Neste quadro, como diz o analista Kai-Fu Lee, a China está no seu momento Sputnik, como a antiga União Soviética quando lançou o seu primeiro satélite em 1957 e desafiou a superioridade tecnológica americana. Só que a resposta americana hoje é errada e ineficaz. Não se pode combater a tecnologia com muralhas, ameaças, chantagens, guerras comerciais, perseguições e exclusões de mercados. A tecnologia é disruptiva, multidimensional e dinâmica e não se combate com a ordem mental do século passado criando uma Nato da Tecnologia ocidental para se opor a um Pacto de Varsóvia ou de Xangai da tecnologia oriental. Isso não funciona.

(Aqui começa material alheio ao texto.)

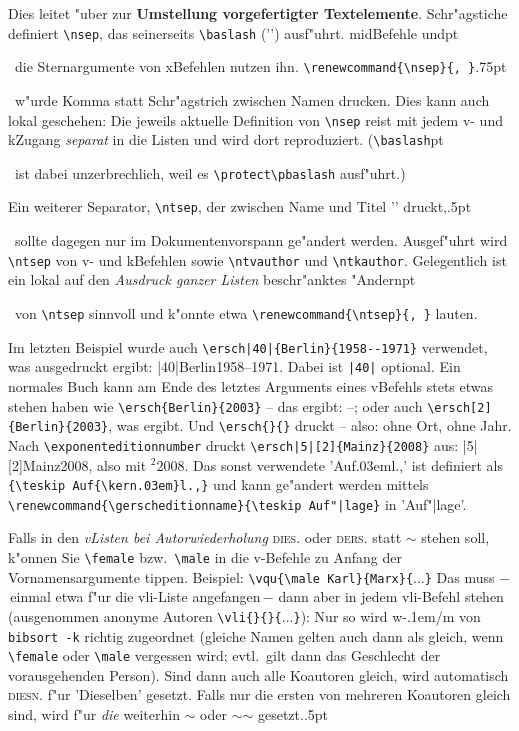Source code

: \documentclass[12pt,a4paper]{article}
\newcommand{\pdfko}[1]{\kern #1pt
                          \strut\ignorespaces}%
\begin{document}
\vspace{1ex}\noindent 
Dies leitet "uber zur \textbf{Umstellung vorgefertigter Textelemente}. 
Schr"agstiche definiert \verb|\nsep|, das seinerseits \verb|\baslash| 
('\baslash') ausf"uhrt. mid\hy Befehle und\pdfko{1}\ 
die Sternargumente von 
x\fhy Befehlen nutzen ihn. \verb*|\renewcommand{\nsep}{, }|\pdfko{.75}\  
w"urde Komma statt Schr"agstrich zwischen Namen drucken. Dies kann 
auch lokal geschehen: Die jeweils aktuelle Definition von \verb|\nsep| reist 
\label{Ausreise} mit jedem v- und k\fhy Zugang \textit{separat} in die Listen  
und wird dort reproduziert. (\verb|\baslash|\pdfko{1.75}\ 
ist dabei unzerbrechlich, weil es \verb|\protect\pbaslash| ausf"uhrt.)

Ein weiterer Separator, \verb|\ntsep|, \label{ntsepA} der zwischen Name und 
Titel '\ntsep' druckt,\pdfko{.5}\ 
sollte dagegen nur im Dokumentenvorspann ge"andert werden. 
Ausgef"uhrt wird \verb|\ntsep| von v- und k\fhy Befehlen 
sowie \verb|\ntvauthor| und \verb|\ntkauthor|. Gelegentlich 
ist ein lokal auf den \textit{Ausdruck ganzer Listen} 
beschr"anktes "Andern\pdfko{1.125}\ 
von \verb|\ntsep| sinnvoll und k"onnte etwa 
\verb*|\renewcommand{\ntsep}{, }| lauten. 

Im letzten Beispiel wurde auch \verb!\ersch|40|{Berlin}{1958--1971}! \label{ersch}
verwendet, was ausgedruckt ergibt: \ersch|40|{Berlin}{1958--1971}.
Dabei ist \verb!|40|! optional. Ein normales Buch kann am Ende des
letztes Arguments eines v\fhy Befehls stets etwas stehen haben wie
\verb!\ersch{Berlin}{2003}! -- das ergibt: \ersch{Berlin}{2003} --; 
oder auch \verb!\ersch[2]{Berlin}{2003}!, was \ersch[2]{Berlin}{2003} 
ergibt. Und \verb!\ersch{}{}! druckt \ersch{}{} -- also: ohne Ort, ohne
Jahr. Nach \verb|\exponenteditionnumber| druckt
\verb!\ersch|5|[2]{Mainz}{2008}! aus: {\exponenteditionnumber
\ersch|5|[2]{Mainz}{2008}}, also mit $^{2}2008$. Das sonst verwendete 
'Auf{\kern.03em}l.,' ist definiert als \verb|{\teskip Auf{\kern.03em}l.,}| 
und kann ge"andert werden mittels
\verb+\renewcommand{\gerscheditionname}{\teskip Auf"|lage}+ in 'Auf"|lage'.


\vspace{1.25ex}\label{female}\noindent
Falls in den \textit{v\fhy Listen bei Autorwiederholung} \textsc{dies.} 
oder \textsc{ders.} statt $\sim$ stehen soll, k"onnen Sie \verb|\female|
bzw.\ \verb|\male| in die v-Befehle zu Anfang der Vornamensargumente
tippen. Beispiel: \verb|\vqu{\male Karl}{Marx}{|...\verb|}| Das muss $-$\,einmal
etwa f"ur die vli-Liste angefangen\,$-$ dann aber in jedem vli-Befehl stehen
(ausgenommen anonyme Autoren \verb|\vli{}{}{|...\verb|}|): Nur so wird w\kern-.1em/m von 
\hspace{.2em}\verb|bibsort -k|\hspace{.2em} richtig zugeordnet (gleiche Namen 
gelten auch dann als gleich, wenn \verb|\female| oder \verb|\male| vergessen
wird; evtl.\ gilt dann das Geschlecht der vorausgehenden Person). 
Sind dann auch alle Koautoren gleich, wird automatisch \textsc{diesn.} 
f"ur 'Dieselben' gesetzt. Falls nur die ersten von mehreren Koautoren gleich sind, 
wird f"ur \textit{die} weiterhin {\small$\sim$} oder {\small$\sim$\baslash$\sim$} 
gesetzt.\pdfko{.5}  
\end{document}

A resposta certa é a que deu o Presidente Kennedy no fim dos anos 60 respondendo ao Sputnik com mais ciência, mais investigação, mais tecnologia e com instituições como a NASA. Mas tudo isso está fora do quadro mental da actual administração americana e é por isso que os EUA podem correr o risco de perder a corrida tecnológica vital do século XXI.
O ciberespaço pode vir a ser menos americano e mais asiático. Esperemos que não aconteça. Porque uma era digital dominada pela China, cujo regime é uma ditadura, será mais fechada e controlada correndo o risco de realizar a distopia de George Orwell com um poder totalitário a gerir as tecnologias mais avançadas e a exercer a vigilância total dos cidadãos.
É isso que parece indiciar o projecto do governo chinês do chamado “crédito social” onde cada cidadão é punido ou premiado consoante o seu comportamento. A Internet e as tecnologias digitais nas mãos de um poder totalitário podem ser usadas para guiar e controlar a opinião das pessoas e identificar comportamentos além de contribuírem para melhorar a governança a todos os níveis e estimular o desenvolvimento económico.
Finalmente se olharmos para a geopolítica o que se passa hoje entre os EUA e a China é uma disputa clássica entre a potência dominante e a que está em ascensão. Já aconteceu múltiplas vezes na História como analisa Tucídides no livro “A Guerra do Peloponeso” com a disputa entre Esparta e Atenas. Como sabemos, nestas disputas pode acontecer aquilo a que hoje se chama a armadilha de Tucídides: na dinâmica de disputa que se cria há um momento que torna a guerra inevitável. Isso aconteceu na Grécia clássica com o famoso Édito de Megara em que Péricles recusou ceder a famosa colina que nem valor estratégico tinha.
Esperemos que hoje as guerras comerciais, as ameaças e chantagens, as discriminações e exclusões, a retórica narcisista ou as tiradas militaristas não façam entrar as duas grandes superpotências do nosso tempo na armadilha de Tucídides. Seria trágico para elas e para o mundo. O século XXI passa bem sem um novo Édito de Megara.